ESPE2022 Poster Category 1 Late Breaking (25 abstracts)
Background: Physical activity (PA) has been conclusively shown to reduce the incidence of diabetes in prior research. A 2,000 steps/day increment yielded hazard ratio (HR) 0.88 for incidence of diabetes 95% CI 0.78–1.00; P=0.046 (Garduno, 2022). Despite this, the role of different factors associated with higher adolescent after-school PA is understudied after the coronavirus pandemic, during which a greater proportion of parents worked remotely. This study aimed to evaluate statistically significant factors that are associated with higher adolescent PA vs sedentary behavior with the goal of identifying effective diabetes prevention interventions.
Methods: Study participants from Florida, U.S., aged 13-19 were enrolled and categorized into three groups based on the number of days of after-school exercise completed each week: 0 days of after-school exercise (No PA, n=214), 1-4 days of after-school exercise (moderate PA, n=245), and 5-7 days of after-school exercise (high PA, n=252). The statistical significance of the study factors associated with each PA group was assessed using two-tailed t-tests with a 95% confidence level.

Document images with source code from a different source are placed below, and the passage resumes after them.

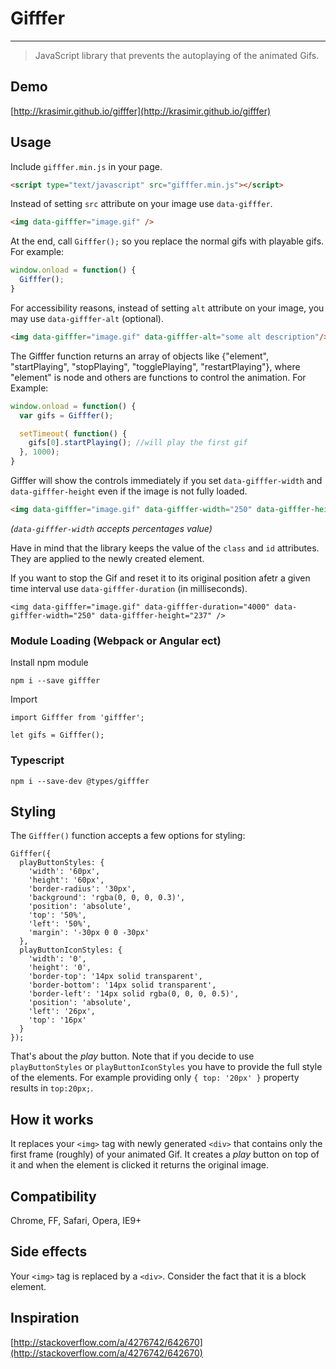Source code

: # Gifffer

---

> JavaScript library that prevents the autoplaying of the animated Gifs.

## Demo

[http://krasimir.github.io/gifffer](http://krasimir.github.io/gifffer)

## Usage

Include `gifffer.min.js` in your page.

```html
<script type="text/javascript" src="gifffer.min.js"></script>
```

Instead of setting `src` attribute on your image use `data-gifffer`.

```html
<img data-gifffer="image.gif" />
```

At the end, call `Gifffer();` so you replace the normal gifs with playable gifs. For example:

```js
window.onload = function() {
  Gifffer();
}
```

For accessibility reasons, instead of setting `alt` attribute on your image, you may use `data-gifffer-alt` (optional).

```html
<img data-gifffer="image.gif" data-gifffer-alt="some alt description"/>
```

The Gifffer function returns an array of objects like {"element", "startPlaying", "stopPlaying", "togglePlaying", "restartPlaying"}, where "element" is node and others are functions to control the animation. For Example:

```js
window.onload = function() {
  var gifs = Gifffer();

  setTimeout( function() {
    gifs[0].startPlaying(); //will play the first gif
  }, 1000);
}
```

Gifffer will show the controls immediately if you set `data-gifffer-width` and `data-gifffer-height` even if the image is not fully loaded.

```html
<img data-gifffer="image.gif" data-gifffer-width="250" data-gifffer-height="237" />
```

*(`data-gifffer-width` accepts percentages value)*

Have in mind that the library keeps the value of the `class` and `id` attributes. They are applied to the newly created element.

If you want to stop the Gif and reset it to its original position afetr a given time interval use `data-gifffer-duration` (in milliseconds).

```
<img data-gifffer="image.gif" data-gifffer-duration="4000" data-gifffer-width="250" data-gifffer-height="237" />
```

### Module Loading (Webpack or Angular ect)

Install npm module

```
npm i --save gifffer
```

Import

```
import Gifffer from 'gifffer';

let gifs = Gifffer();
```

### Typescript

```
npm i --save-dev @types/gifffer
```

## Styling

The `Gifffer()` function accepts a few options for styling:

```
Gifffer({
  playButtonStyles: {
    'width': '60px',
    'height': '60px',
    'border-radius': '30px',
    'background': 'rgba(0, 0, 0, 0.3)',
    'position': 'absolute',
    'top': '50%',
    'left': '50%',
    'margin': '-30px 0 0 -30px'
  },
  playButtonIconStyles: {
    'width': '0',
    'height': '0',
    'border-top': '14px solid transparent',
    'border-bottom': '14px solid transparent',
    'border-left': '14px solid rgba(0, 0, 0, 0.5)',
    'position': 'absolute',
    'left': '26px',
    'top': '16px'
  }
});
```

That's about the *play* button. Note that if you decide to use `playButtonStyles` or `playButtonIconStyles` you have to provide the full style of the elements. For example providing only `{ top: '20px' }` property results in `top:20px;`.

## How it works

It replaces your `<img>` tag with newly generated `<div>` that contains only the first frame (roughly) of your animated Gif. It creates a *play* button on top of it and when the element is clicked it returns the original image.

## Compatibility

Chrome, FF, Safari, Opera, IE9+

## Side effects

Your `<img>` tag is replaced by a `<div>`. Consider the fact that it is a block element.

## Inspiration

[http://stackoverflow.com/a/4276742/642670](http://stackoverflow.com/a/4276742/642670)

Results: The participants’ mean age was 15.6±1.2 years. Among participants with high PA, moderate PA, and no PA, 19.4%, 26.4%, and 30.9% were affected by overweight or obesity respectively (P<0.05). PA was influenced by gender (81.7% of males had high PA, vs 59.5% of females, P<0.01). The incidence of high PA levels was greater among those participants whose parents were married (77.7% vs 58,8%, P<0.05) or those who were the oldest children in the family (85.1% vs 58.1%, P<0.05). In terms of modifiable factors, possibly due to a role-modeling parenting effect, high PA levels were more among participants who exercised together with parents (94.2% vs 49.1%, P<0.01), and if one of the parents had a healthy diet (74.1% vs 55.9%, P<0.05). High PA levels were also more prevalent in adolescents who read nutrition labels (86.6% vs 54.6%, P<0.01), who were concerned about protein content in food choices (90.5% vs 56.1%, P<0.05), who considered fiber (95.8% vs 64.4%, P<0.05), sugar (85.1% vs 62.8%, P<0.05), or whole food content (80.1% vs 65.8%, P<0.05).
Conclusion: A deeper understanding of the factors associated with physical activity can help design more effective interventions. Study findings provide insight into environmental and behavioral factors associated with physical activity and provide the rationale for family-level interventions aimed at improving modifiable variables that will assist in the reduction of diabetes burden.